▶ _Task instructions_
Going line by line through the entries below, note each one with "liệu", then report how many there are and nothing else.

'''

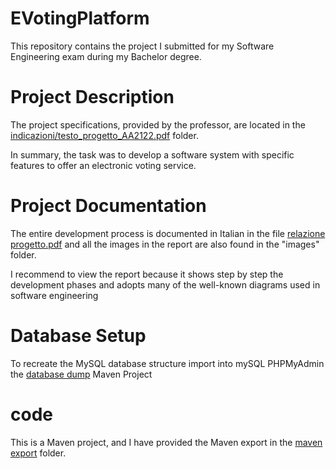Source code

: # EVotingPlatform
This repository contains the project I submitted for my Software Engineering exam during my Bachelor degree.

# Project Description
The project specifications, provided by the professor, are located in the [indicazioni/testo_progetto_AA2122.pdf](./indicazioni/testo_progetto_AA2122.pdf) folder. 

In summary, the task was to develop a software system with specific features to offer an electronic voting service.

# Project Documentation
The entire development process is documented in Italian in the file [relazione progetto.pdf](./relazione%20progetto.pdf) and all the images in the report are also found in the "images" folder.

I recommend to view the report because it shows step by step the development phases and adopts many of the well-known diagrams used in software engineering

# Database Setup
To recreate the MySQL database structure import into mySQL PHPMyAdmin the [database dump](./dum%20database/e_voting_platform%20installazione%20pulita.sql)
Maven Project

# code
This is a Maven project, and I have provided the Maven export in the [maven export](./maven%20export/) folder.
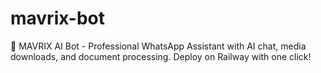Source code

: # mavrix-bot
🤖 MAVRIX AI Bot - Professional WhatsApp Assistant with AI chat, media downloads, and document processing. Deploy on Railway with one click!

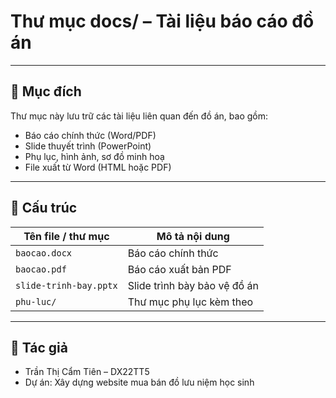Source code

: # Thư mục docs/ – Tài liệu báo cáo đồ án

---

## 📌 Mục đích

Thư mục này lưu trữ các tài liệu liên quan đến đồ án, bao gồm:

- Báo cáo chính thức (Word/PDF)
- Slide thuyết trình (PowerPoint)
- Phụ lục, hình ảnh, sơ đồ minh hoạ
- File xuất từ Word (HTML hoặc PDF)

---

## 📁 Cấu trúc

| Tên file / thư mục           | Mô tả nội dung                                  |
|------------------------------|--------------------------------------------------|
| `baocao.docx`           | Báo cáo chính thức                              |
| `baocao.pdf`            | Báo cáo xuất bản PDF                            |
| `slide-trinh-bay.pptx`       | Slide trình bày bảo vệ đồ án                    |
| `phu-luc/`                   | Thư mục phụ lục kèm theo                        |



---

## 📎 Tác giả

- Trần Thị Cẩm Tiên – DX22TT5  
- Dự án: Xây dựng website mua bán đồ lưu niệm học sinh
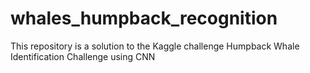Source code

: # whales_humpback_recognition
This repository is a solution to the Kaggle challenge Humpback Whale Identification Challenge using CNN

'''

▶ _Result of this exercise_
2